What are your tips to keep a server running for a very long time?
Do you ignore restart warnings after kernel updates?
Do you actually actively maintain it or you just semi abandon it to let it keep going?
What are the OS of those servers?
These days I'd much rather have my VMs rebuilt nightly than chase a long uptime badge of honour.
They were powered down and scrapped when the datacenter was shutdown.
If it's unfathomable to run your application compiled today on a OS build from today and an OS build from eight years ago, you can't approach eight years of uptime.
I've run systems with an expectation that they'll hit 1000 day uptimes, and some hit 1500, IIRC, but I don't remember any 2000s. Most of this is on FreeBSD, partially because that's what we ran at my major employers, but also where I've seen Linux, there tends to be much more churn and it's hard to run the same application on three year old Linux and current Linux, so the bias is to roll everything forward with more force.
> What are your tips to keep a server running for a very long time?
Quality components, solid utility power, proper design and maintenance of backup power. But you also need to be ready for failures; automatic transfer switches fail, individual server power supplies fail, etc. Don't let rebooting be a common troubleshooting step; which means investigating problems even if reboot fixes them.
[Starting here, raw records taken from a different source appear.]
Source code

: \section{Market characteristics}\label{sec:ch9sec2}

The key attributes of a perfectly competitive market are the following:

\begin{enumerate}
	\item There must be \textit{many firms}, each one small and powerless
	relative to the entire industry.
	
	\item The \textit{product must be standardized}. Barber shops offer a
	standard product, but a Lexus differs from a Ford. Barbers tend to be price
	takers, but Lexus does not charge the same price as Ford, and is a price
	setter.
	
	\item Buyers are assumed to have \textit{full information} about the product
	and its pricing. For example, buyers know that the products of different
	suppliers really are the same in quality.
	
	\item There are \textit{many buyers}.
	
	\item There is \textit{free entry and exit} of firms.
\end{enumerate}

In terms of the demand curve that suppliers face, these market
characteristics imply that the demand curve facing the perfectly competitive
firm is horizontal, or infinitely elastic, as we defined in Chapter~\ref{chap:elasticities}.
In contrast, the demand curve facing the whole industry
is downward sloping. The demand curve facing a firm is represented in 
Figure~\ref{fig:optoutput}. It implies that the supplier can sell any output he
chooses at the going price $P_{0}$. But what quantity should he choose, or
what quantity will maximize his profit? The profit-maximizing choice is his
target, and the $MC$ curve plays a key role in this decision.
Try to reduce dependencies, and choose dependencies with long term stability. If many of your dependencies have frequent large updates and so do their dependencies, you're stuck integrating that and you don't have a stable base.
> Do you ignore restart warnings after kernel updates?
I would rarely install a kernel update if I don't intend to reboot to load it. All kernel updates (whether from upstream or internal changes) need to be considered for all machines, but at least for me the decision was more often 'that's not needed for these servers at this time' or 'we'll need to reboot all of this kind of server to get this update (maybe asap, maybe in the next month)' and it was very rare to get to 'let's install this and they'll get it when they get it'. There's certainly a class of issues where a fix would be nice, but there's no urgency, but I found it rare; and it's also kind of weird when you update and only see the results months later. But for a big fleet upgrade, sometimes it makes sense to do a wide installation and a couple machines might reboot for other reasons before they get their sequential update.
> Do you actually actively maintain it or you just semi abandon it to let it keep going?
It's active maintenance; but when you consider updates and decide not to do almost all of them, that might look like abandonment.
> What are the OS of those servers?
As mentioned, FreeBSD.
What’s really impressive is low MTTR.